Commenting on the challenges of hospitals demanding police report from patients before administering care, Irukera noted that although the practice remains a challenge, it has however reduced drastically through the FCCPC advocacy.

He added: “We still have a problem in that space but between 2018 and now, the incidence of that has gone down dramatically because of the advocacy and the accountability system.

“Our first public live television investigation was in respect to a girl who was stabbed in the neck and had been taken to a hospital and a question of whether there was a police report since she was a victim of crime arose.

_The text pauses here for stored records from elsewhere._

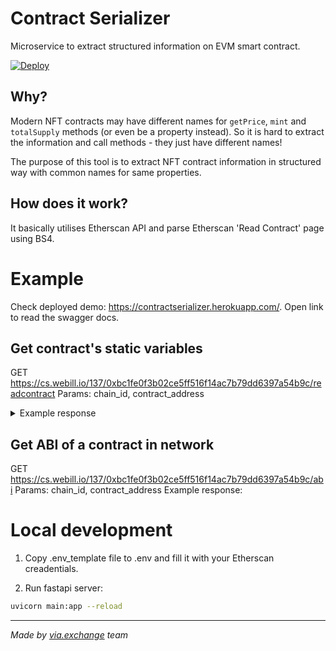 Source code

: # Contract Serializer
Microservice to extract structured information on EVM smart contract.

[![Deploy](https://www.herokucdn.com/deploy/button.svg)](https://heroku.com/deploy)

## Why? 

Modern NFT contracts may have different names for `getPrice`, `mint` and `totalSupply` methods (or even be a property instead). So it is hard to extract the information and call methods - they just have different names!

The purpose of this tool is to extract NFT contract information in structured way with common names for same properties. 

## How does it work?
It basically utilises Etherscan API and parse Etherscan 'Read Contract' page using BS4.

# Example
Check deployed demo: https://contractserializer.herokuapp.com/. Open link to read the swagger docs.

## Get contract's static variables
GET https://cs.webill.io/137/0xbc1fe0f3b02ce5ff516f14ac7b79dd6397a54b9c/readcontract
Params: chain_id, contract_address
<details>
  <summary>Example response</summary>
  
```json
{
  "data": {
    "raw_data": {
      "DEVELOPER": "https://buildship.dev",
      "DEVELOPER_ADDRESS": "0x704c043ceb93bd6cbe570c6a2708c3e1c0310587",
      "MAX_SUPPLY": "10000",
      "MAX_TOKENS_PER_MINT": "20",
      "PROVENANCE_HASH": " ",
      "REFERRAL_PERCENT": "3000",
      "baseURI": "https://metadata.buildship.dev/api/token/moon/",
      "contractURI": "https://metadata.buildship.dev/api/token/moon/",
      "getPrice": "200000000000000000000",
      "getReservedLeft": "0",
      "name": "NFT Moon Metaverse",
      "owner": "0x197727ad2ec7326952843fbd83a0d57b907afbdf",
      "saleStarted": "True",
      "startingIndex": "0",
      "symbol": "MOON",
      "totalSupply": "178"
    },
    "serialized": {
      "nft_contract": {
        "price": 200000000000000000000,
        "total_supply": 178,
        "max_supply": 10000,
        "paused": false,
        "max_tokens_per_mint": 20,
        "base_uri": "https://metadata.buildship.dev/api/token/moon/"
      }
    }
  },
  "contract_address": "0xbc1fe0f3b02ce5ff516f14ac7b79dd6397a54b9c",
  "chain_id": 137
} 
```
</details>

## Get ABI of a contract in network
GET https://cs.webill.io/137/0xbc1fe0f3b02ce5ff516f14ac7b79dd6397a54b9c/abi
Params: chain_id, contract_address
Example response:


# Local development
1. Copy .env_template file to .env and fill it with your Etherscan creadentials.


2. Run fastapi server:
``` bash
uvicorn main:app --reload
```


---
<i>Made by [via.exchange](https://via.exchange) team</i>

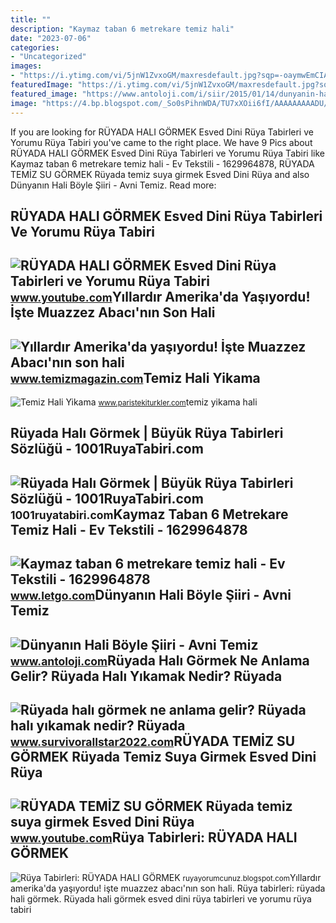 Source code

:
 ```yaml
---
title: ""
description: "Kaymaz taban 6 metrekare temiz hali"
date: "2023-07-06"
categories:
- "Uncategorized"
images:
- "https://i.ytimg.com/vi/5jnW1ZvxoGM/maxresdefault.jpg?sqp=-oaymwEmCIAKENAF8quKqQMa8AEB-AHUBoAC4AOKAgwIABABGH8gLyg3MA8=&amp;rs=AOn4CLABNDck9LZAwriDxKeuwYEN2Ri8qw"
featuredImage: "https://i.ytimg.com/vi/5jnW1ZvxoGM/maxresdefault.jpg?sqp=-oaymwEmCIAKENAF8quKqQMa8AEB-AHUBoAC4AOKAgwIABABGH8gLyg3MA8=&amp;rs=AOn4CLABNDck9LZAwriDxKeuwYEN2Ri8qw"
featured_image: "https://www.antoloji.com/i/siir/2015/01/14/dunyanin-hali-boyle.jpg"
image: "https://4.bp.blogspot.com/_So0sPihnWDA/TU7xXOii6fI/AAAAAAAAADU/_Kui1P4QnDw/s1600/rugbailey74753687530739.jpg"
---
```


If you are looking for RÜYADA HALI GÖRMEK Esved Dini Rüya Tabirleri ve Yorumu Rüya Tabiri you've came to the right place. We have 9 Pics about RÜYADA HALI GÖRMEK Esved Dini Rüya Tabirleri ve Yorumu Rüya Tabiri like Kaymaz taban 6 metrekare temiz hali - Ev Tekstili - 1629964878, RÜYADA TEMİZ SU GÖRMEK Rüyada temiz suya girmek Esved Dini Rüya and also Dünyanın Hali Böyle Şiiri - Avni Temiz. Read more:

RÜYADA HALI GÖRMEK Esved Dini Rüya Tabirleri Ve Yorumu Rüya Tabiri
------------------------------------------------------------------

 ![RÜYADA HALI GÖRMEK Esved Dini Rüya Tabirleri ve Yorumu Rüya Tabiri](https://i.ytimg.com/vi/5jnW1ZvxoGM/maxresdefault.jpg?sqp=-oaymwEmCIAKENAF8quKqQMa8AEB-AHUBoAC4AOKAgwIABABGH8gLyg3MA8=&rs=AOn4CLABNDck9LZAwriDxKeuwYEN2Ri8qw) <small>www.youtube.com</small>Yıllardır Amerika'da Yaşıyordu! İşte Muazzez Abacı'nın Son Hali
---------------------------------------------------------------

 ![Yıllardır Amerika'da yaşıyordu! İşte Muazzez Abacı'nın son hali](https://www.temizmagazin.com/sites/default/files/3e0d527a1e909f90_880x487.jpg) <small>www.temizmagazin.com</small>Temiz Hali Yikama
-----------------

 ![Temiz Hali Yikama](http://www.paristekiturkler.com/TEMIZ_20HALI_20YIKAMA.jpg?v=2q59082py6x09d) <small>www.paristekiturkler.com</small>temiz yikama hali

Rüyada Halı Görmek | Büyük Rüya Tabirleri Sözlüğü - 1001RuyaTabiri.com
----------------------------------------------------------------------

 ![Rüyada Halı Görmek | Büyük Rüya Tabirleri Sözlüğü - 1001RuyaTabiri.com](https://1001ruyatabiri.com/wp-content/uploads/2017/11/ruyada-hali-gormek-sermek-almak-temizlemek-silkelemek-buyuk-ruya-tabirleri-sozlugu-diyanet-1024x609.jpg) <small>1001ruyatabiri.com</small>Kaymaz Taban 6 Metrekare Temiz Hali - Ev Tekstili - 1629964878
--------------------------------------------------------------

 ![Kaymaz taban 6 metrekare temiz hali - Ev Tekstili - 1629964878](https://apollo-ireland.akamaized.net/v1/files/ipqsrikhhd9v1-OLXAUTOTR/image) <small>www.letgo.com</small>Dünyanın Hali Böyle Şiiri - Avni Temiz
--------------------------------------

 ![Dünyanın Hali Böyle Şiiri - Avni Temiz](https://www.antoloji.com/i/siir/2015/01/14/dunyanin-hali-boyle.jpg) <small>www.antoloji.com</small>Rüyada Halı Görmek Ne Anlama Gelir? Rüyada Halı Yıkamak Nedir? Rüyada
---------------------------------------------------------------------

 ![Rüyada halı görmek ne anlama gelir? Rüyada halı yıkamak nedir? Rüyada](https://www.survivorallstar2022.com/wp-content/uploads/2022/11/1668068244_684_Ruyada-hali-gormek-ne-anlama-gelir-Ruyada-hali-yikamak-nedir.jpg) <small>www.survivorallstar2022.com</small>RÜYADA TEMİZ SU GÖRMEK Rüyada Temiz Suya Girmek Esved Dini Rüya
---------------------------------------------------------------

 ![RÜYADA TEMİZ SU GÖRMEK Rüyada temiz suya girmek Esved Dini Rüya](https://i.ytimg.com/vi/HwnF3_4v2kk/maxresdefault.jpg) <small>www.youtube.com</small>Rüya Tabirleri: RÜYADA HALI GÖRMEK
----------------------------------

 ![Rüya Tabirleri: RÜYADA HALI GÖRMEK](https://4.bp.blogspot.com/_So0sPihnWDA/TU7xXOii6fI/AAAAAAAAADU/_Kui1P4QnDw/s1600/rugbailey74753687530739.jpg) <small>ruyayorumcunuz.blogspot.com</small>Yıllardır amerika'da yaşıyordu! i̇şte muazzez abacı'nın son hali. Rüya tabirleri: rüyada hali görmek. Rüyada hali görmek esved dini rüya tabirleri ve yorumu rüya tabiri
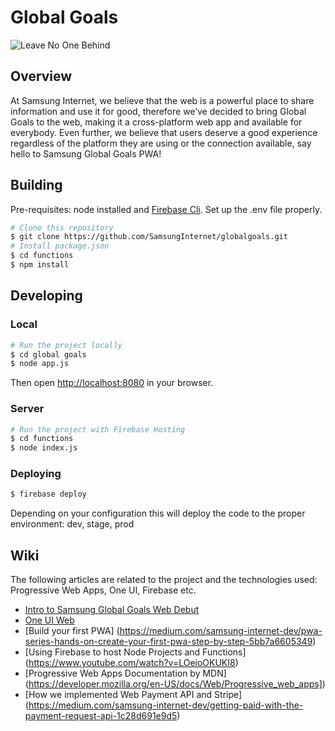 # Global Goals
![Leave No One Behind](https://cdn-images-1.medium.com/max/1600/1*LaS9M0ZeuqzDyxmup2YtfA.png "")

## Overview

At Samsung Internet, we believe that the web is a powerful place to share information and use it for good, therefore we’ve decided to bring Global Goals to the web, making it a cross-platform web app and available for everybody. Even further, we believe that users deserve a good experience regardless of the platform they are using or the connection available, say hello to Samsung Global Goals PWA!

## Building

Pre-requisites: node installed and [Firebase Cli](https://firebase.google.com/docs/cli#windows-standalone-binary).
Set up the .env file properly.

```bash
# Clone this repository
$ git clone https://github.com/SamsungInternet/globalgoals.git
# Install package.json
$ cd functions
$ npm install
```

## Developing

### Local

```bash
# Run the project locally
$ cd global goals
$ node app.js
```

Then open [http://localhost:8080](http://localhost:8080) in your browser.

### Server

```bash
# Run the project with Firebase Hosting
$ cd functions
$ node index.js
```

### Deploying

```bash
$ firebase deploy
```

Depending on your configuration this will deploy the code to the proper environment: dev, stage, prod

## Wiki

The following articles are related to the project and the technologies used: Progressive Web Apps, One UI, Firebase etc.
- [Intro to Samsung Global Goals Web Debut](https://medium.com/samsung-internet-dev/samsung-the-global-goals-web-debuts-f8cdae4ec21d)
- [One UI Web](bhttps://oneuiweb.dev/#/)
- [Build your first PWA] (https://medium.com/samsung-internet-dev/pwa-series-hands-on-create-your-first-pwa-step-by-step-5bb7a6605349)
- [Using Firebase to host Node Projects and Functions] (https://www.youtube.com/watch?v=LOeioOKUKI8)
- [Progressive Web Apps Documentation by MDN] (https://developer.mozilla.org/en-US/docs/Web/Progressive_web_apps])
- [How we implemented Web Payment API and Stripe] (https://medium.com/samsung-internet-dev/getting-paid-with-the-payment-request-api-1c28d691e9d5)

“And because of that investigation, many don’t want that to happen again and the publicity that was associated and feedback associated with it is reducing it.

“What we ask is that each time this happens, keep bringing it to our attention and we will continue to do our advocacy and we need to hold every single person accountable.”

According to him, “There’s no way to perfect society other than these things – accountability, consequences, and advocacy. When somebody faces consequences for doing something, others don’t want to get into that situation.”

The Chief Medical Director, FMC, Jabi, Prof. Saad Ahmed, commended the commission for introducing the PBOR adding that it would further boosts the existing quality healthcare delivery that is in existence in the hospital.

he also said the government had been responsive in ensuring that budget releases for capital projects in the health sector had been given 100 per cent in the last few years and we hope this would continue.

Ahmed encouraged more oragnisations to domesticate the PBOR to enhance service quality in the country.